I must now return to the task of correcting certain mush-mouthed pronunciations so the Dragon can better understand what I mean, and not just what I say. Some of my slurred inventions are really quite comical when played back; it's a wonder they can be translated at all.


The Ears of the Dragon

That dragon againEvidently, we made it through not only 2006, but those always-challenging holidays as well. I'm optimistic about 2007; I hope you are, too.

I've been putting the Dragon through its paces as much as possible during the holidays, and at this point I have to say it's working better than I anticipated. Everything I had read prior to actually using it led me to believe the weak link would be microphone quality. I had also read that the handheld voice-recorder setup I'm using would be among the worst possible situations. Expectations were low. However, I've been pleasantly surprised.
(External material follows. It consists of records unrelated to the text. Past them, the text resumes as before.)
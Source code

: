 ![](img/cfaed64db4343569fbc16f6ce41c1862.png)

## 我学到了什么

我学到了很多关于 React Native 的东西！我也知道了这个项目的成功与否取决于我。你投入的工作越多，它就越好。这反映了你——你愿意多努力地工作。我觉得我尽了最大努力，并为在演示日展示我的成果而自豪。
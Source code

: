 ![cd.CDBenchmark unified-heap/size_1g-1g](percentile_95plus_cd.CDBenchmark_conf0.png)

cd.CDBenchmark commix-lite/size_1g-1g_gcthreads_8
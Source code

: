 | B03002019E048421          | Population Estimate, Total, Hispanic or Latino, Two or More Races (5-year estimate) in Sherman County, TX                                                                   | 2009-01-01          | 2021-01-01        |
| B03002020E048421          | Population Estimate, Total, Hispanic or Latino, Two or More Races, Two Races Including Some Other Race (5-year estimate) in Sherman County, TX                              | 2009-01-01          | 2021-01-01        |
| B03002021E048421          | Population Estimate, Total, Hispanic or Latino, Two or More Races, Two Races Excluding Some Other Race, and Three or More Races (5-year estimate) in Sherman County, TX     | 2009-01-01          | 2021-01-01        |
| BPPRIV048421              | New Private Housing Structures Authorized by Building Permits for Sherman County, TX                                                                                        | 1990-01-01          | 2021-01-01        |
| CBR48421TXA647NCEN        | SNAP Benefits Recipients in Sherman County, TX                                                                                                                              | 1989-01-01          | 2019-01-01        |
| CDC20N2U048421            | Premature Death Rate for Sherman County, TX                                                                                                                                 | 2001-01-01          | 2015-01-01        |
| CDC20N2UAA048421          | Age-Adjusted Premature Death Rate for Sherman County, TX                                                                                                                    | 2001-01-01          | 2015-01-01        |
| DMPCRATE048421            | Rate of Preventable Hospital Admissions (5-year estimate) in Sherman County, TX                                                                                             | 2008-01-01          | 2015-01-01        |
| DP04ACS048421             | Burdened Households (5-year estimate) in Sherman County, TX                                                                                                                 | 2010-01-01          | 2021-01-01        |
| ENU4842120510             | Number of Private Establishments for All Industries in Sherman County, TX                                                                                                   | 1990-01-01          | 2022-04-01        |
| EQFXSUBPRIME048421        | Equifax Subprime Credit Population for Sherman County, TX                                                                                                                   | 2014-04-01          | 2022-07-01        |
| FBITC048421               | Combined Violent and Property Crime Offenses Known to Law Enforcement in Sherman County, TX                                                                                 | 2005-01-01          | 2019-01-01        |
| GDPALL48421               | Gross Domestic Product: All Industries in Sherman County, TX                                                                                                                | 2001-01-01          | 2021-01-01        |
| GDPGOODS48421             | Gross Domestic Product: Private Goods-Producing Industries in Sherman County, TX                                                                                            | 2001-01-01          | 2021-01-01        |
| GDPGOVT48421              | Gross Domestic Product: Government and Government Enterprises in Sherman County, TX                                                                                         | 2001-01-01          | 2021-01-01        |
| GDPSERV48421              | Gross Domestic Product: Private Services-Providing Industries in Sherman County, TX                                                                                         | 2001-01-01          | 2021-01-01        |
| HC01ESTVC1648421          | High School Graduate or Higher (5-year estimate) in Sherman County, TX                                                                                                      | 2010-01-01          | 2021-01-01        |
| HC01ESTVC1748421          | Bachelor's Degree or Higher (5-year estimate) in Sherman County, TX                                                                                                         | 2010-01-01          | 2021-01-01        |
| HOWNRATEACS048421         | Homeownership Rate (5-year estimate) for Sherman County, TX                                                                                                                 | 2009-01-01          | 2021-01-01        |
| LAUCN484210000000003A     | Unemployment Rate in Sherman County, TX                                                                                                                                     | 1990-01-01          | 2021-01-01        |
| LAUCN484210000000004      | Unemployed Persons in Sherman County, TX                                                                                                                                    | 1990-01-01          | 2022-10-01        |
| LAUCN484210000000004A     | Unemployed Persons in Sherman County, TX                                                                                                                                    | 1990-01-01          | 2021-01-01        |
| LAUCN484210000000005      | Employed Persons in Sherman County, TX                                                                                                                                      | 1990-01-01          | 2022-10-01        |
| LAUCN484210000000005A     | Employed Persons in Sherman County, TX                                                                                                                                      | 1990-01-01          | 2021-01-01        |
Yesterday, I spent some time driving around in the car dictating to the recorder. Road noise and the change in acoustics from the initial training environment should have resulted in sonic mayhem. But surprisingly, recognition was actually quite good; even under these far-from-ideal conditions, it really wasn't much worse than sitting in a quiet room. I'm still having to make some adjustments and corrections here and there, but the trade-off for the luxury of untethered dictation is well worth it. The Sony recorder I'm using has a mode that provides noise cancellation; this in combination with the low microphone-sensitivity setting may mean the system doesn't have to cope with a high level of background noise after all.

I'm also using the voice-operated-record setting, thereby further crippling the capabilities of the recognition system. It just doesn't get much worse than this. So at this point the larger problem has more to do with — as I mentioned before — my significant discomfort with dictation, compared to the far more familiar visual world of typing. This is going to take some time, but I'm making an effort to visualize every word, which will probably never get me to that 200 wpm level that represents the ultimate goal. Still, I'm intrigued with the promise of this new method of writing.